Tech
Gunnari Auvinen: Understanding the Differences Between AI, Machine Learning, and Neural Networks
Gunnari Auvinen is a software engineer based in Cambridge, Massachusetts, with extensive experience in systems engineering, software development, and technical leadership. Currently serving as a staff software engineer at Labviva, he oversees code reviews, system architecture discussions, and technical planning while helping engineers navigate complex software systems. Over the course of his career, Gunnari Auvinen has worked with organizations including General Dynamics Advanced Information Systems, Sonian, Turo, Hack Reactor, and Labviva, where he contributed to platform modernization, educational programming, and large-scale engineering initiatives. His professional background spans full-stack JavaScript development, system integration, and contemporary application architecture. With experience implementing modern technical frameworks and supporting advanced software systems, his career aligns naturally with discussions surrounding AI, machine learning, and neural networks and their growing role in technology and business operations.
Understanding the Differences Between AI, Machine Learning, and Neural Networks
Artificial intelligence (AI), machine learning, and neural networks are computer science terms that people sometimes use interchangeably. In reality, the three terms describe three distinct technologies. Understanding these nuanced differences is increasingly important as they shape business and daily life.
From a broad perspective, individuals can think of these terms as a series of AI systems that go from largest to smallest, with each technology existing as a subset of the preceding one: AI is the largest system, machine learning is an AI subset, and neural networks provide a framework for deep learning algorithms, which exist as a subfield of machine learning.
AI is a diverse group of machine-based technologies designed to imitate human intelligence as closely as possible. Successful AI systems replicate specific cognitive functions, such as problem-solving or learning. AI technology uses these functions to make predictions, automate tasks, and optimize processes.

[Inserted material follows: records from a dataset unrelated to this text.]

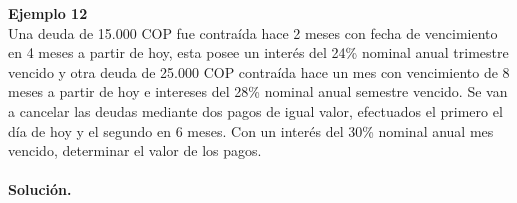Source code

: \textbf{Ejemplo 12}\\
Una deuda de 15.000 COP fue contraída hace 2 meses con fecha de vencimiento en 4
meses a partir de hoy, esta posee un interés del 24\% nominal anual trimestre vencido y
otra deuda de 25.000 COP contraída hace un mes con vencimiento de 8 meses a partir de hoy
e intereses del 28\% nominal anual semestre vencido. Se van a cancelar las deudas
mediante dos pagos de igual valor, efectuados el primero el día de hoy y el segundo en 6
meses. Con un interés del 30\% nominal anual mes vencido,
determinar el valor de los pagos.\\ \\
\textbf{Solución.}\\
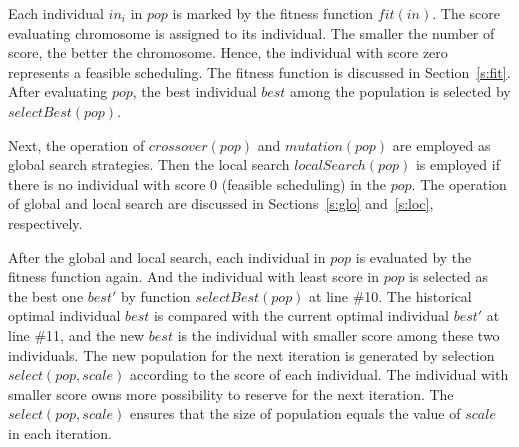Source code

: \documentclass[journal]{IEEEtran}
\theoremstyle{remark}
\begin{document}
Each individual $in_i$ in $pop$ is marked by the fitness function $fit(in)$. 
The score evaluating chromosome is assigned to its individual.
The smaller the number of score, the better the chromosome.
Hence,
 the individual with score zero represents a feasible scheduling.
The fitness function is discussed in Section~\ref{s:fit}.
After evaluating $pop$, the best individual $best$ among the population is selected by $selectBest(pop)$.

Next, the operation of $crossover(pop)$ and $mutation(pop)$ are employed as global search strategies.
Then the local search $localSearch(pop)$ is employed if there is no individual with score 0 (feasible scheduling) in the $pop$.
The operation of global and local search are discussed in Sections~\ref{s:glo} and~\ref{s:loc}, respectively.

After the global and local search,
 each individual in $pop$ is evaluated by the fitness function again.
And the individual with least score in $pop$ is selected as the best one $best'$ by function $selectBest(pop)$ at line \#10.
The historical optimal individual $best$ is compared with the current optimal individual $best'$ at line \#11,
 and the new $best$ is the individual with smaller score among these two individuals.
The new population for the next iteration is generated by selection $select(pop,scale)$ according to the score of each individual.
The individual with smaller score owns more possibility to reserve for the next iteration.
The $select(pop,scale)$ ensures that the size of population equals the value of $scale$ in each iteration.
\end{document}
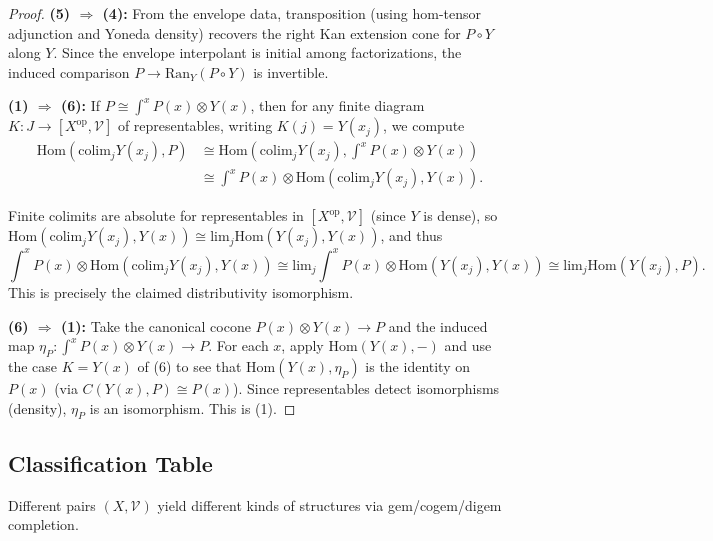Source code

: \documentclass[11pt]{article}
\theoremstyle{plain}
\theoremstyle{definition}
\theoremstyle{remark}
\newcommand{\V}{\mathcal{V}}
\newcommand{\op}{\mathrm{op}}
\newcommand{\colim}{\mathrm{colim}}
\renewcommand{\lim}{\mathrm{lim}}
\newcommand{\Hom}{\mathrm{Hom}}
\newcommand{\Ran}{\mathrm{Ran}}
\begin{document}
\begin{proof}
\textbf{(5) $\Rightarrow$ (4):} From the envelope data, transposition (using hom-tensor adjunction and Yoneda density) recovers the right Kan extension cone for $P \circ Y$ along $Y$. Since the envelope interpolant is initial among factorizations, the induced comparison $P \to \Ran_Y(P \circ Y)$ is invertible.

\textbf{(1) $\Rightarrow$ (6):} If $P \cong \int^x P(x) \otimes Y(x)$, then for any finite diagram $K : J \to [X^{\op}, \V]$ of representables, writing $K(j) = Y(x_j)$, we compute
\begin{align}
\Hom(\colim_j Y(x_j), P) &\cong \Hom(\colim_j Y(x_j), \int^x P(x) \otimes Y(x)) \\
&\cong \int^x P(x) \otimes \Hom(\colim_j Y(x_j), Y(x)).
\end{align}

Finite colimits are absolute for representables in $[X^{\op}, \V]$ (since $Y$ is dense), so $\Hom(\colim_j Y(x_j), Y(x)) \cong \lim_j \Hom(Y(x_j), Y(x))$, and thus
$$
\int^x P(x) \otimes \Hom(\colim_j Y(x_j), Y(x)) \cong \lim_j \int^x P(x) \otimes \Hom(Y(x_j), Y(x)) \cong \lim_j \Hom(Y(x_j), P).
$$
This is precisely the claimed distributivity isomorphism.

\textbf{(6) $\Rightarrow$ (1):} Take the canonical cocone $P(x) \otimes Y(x) \to P$ and the induced map $\eta_P : \int^x P(x) \otimes Y(x) \to P$. For each $x$, apply $\Hom(Y(x), -)$ and use the case $K = Y(x)$ of (6) to see that $\Hom(Y(x), \eta_P)$ is the identity on $P(x)$ (via $C(Y(x), P) \cong P(x)$). Since representables detect isomorphisms (density), $\eta_P$ is an isomorphism. This is (1).
\end{proof}

\subsection{Classification Table}

Different pairs $(X, \V)$ yield different kinds of structures via gem/cogem/digem completion.
\end{document}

AI systems typically fall under one of three primary categories: artificial narrow intelligence (ANI), artificial general intelligence (AGI), and artificial superintelligence (ASI). ANI, or weak AI, handles specific tasks, such as chess, chatbots, or virtual assistants like Alexa and Siri. Multiple ANI systems can support complex technologies like self-driving vehicles.
Stronger AI systems more closely mimic human behaviors. Effective AGI systems should behave comparably to human agents, while ASI would exceed humans in terms of both intelligence and ability. However, strong AI systems do not yet exist in the real world.
As a subset of AI, machine learning refines AI systems, allowing developers to optimize ANI performance. Successful machine learning frameworks allow for more accurate predictions and reduced errors, such as a retail website making product recommendations to consumers after reviewing a shopper’s purchase history.
Like AI, machine learning exists in several forms, most prominently classic machine learning and deep learning. Classic machine learning, or non-deep machine learning, requires human input; otherwise, the computer system cannot interpret the required data, outline patterns, or execute the desired tasks. Human operators establish a hierarchy of features, allowing machine learning programs to distinguish between different data sets and provide accurate results.
Deep learning, by comparison, learns more rapidly than classic learning setups, allowing the system to automate and learn with minimal human intervention. Deep learning also performs better than classic machine learning when faced with very large data sets.
Finally, neural networks, also known as artificial neural networks and simulated neural networks, function as a subset of machine learning. They are particularly important for structuring deep learning algorithms. The term “neural” refers to how the networks imitate neurons in the human brain, delivering information to one another via a series of rapid and complex signals.
Neural networks comprise several node layers, including an input layer, a number of hidden layers, and an output layer. Each node in each layer functions as an artificial neuron, connected to the next node in the chain. When a node’s output exceeds its programmed threshold value, it activates and delivers data to the next layer.
Developers use training data sets to teach neural networks, allowing systems to become more accurate with time. After refining an algorithm’s performance, developers can use deep learning and neural networks to create more robust AI systems capable of quickly cataloging and interpreting large, complex data sets. Speech and image recognition tools rely on neural networks, taking only a few minutes to complete a task that would take a human agent several hours.
About Gunnari Auvinen
Gunnari Auvinen is a Massachusetts-based software engineer with experience spanning systems integration, platform engineering, and full-stack application development. He currently works as a staff software engineer at Labviva, where he leads architectural planning, system design sessions, and technical reviews. Previously, he held engineering and educational roles with organizations including General Dynamics, Sonian, Turo, and Hack Reactor. Outside of work, he volunteers with Rice Sticks & Tea and enjoys hiking, gourmet coffee, cooking, weightlifting, and board games.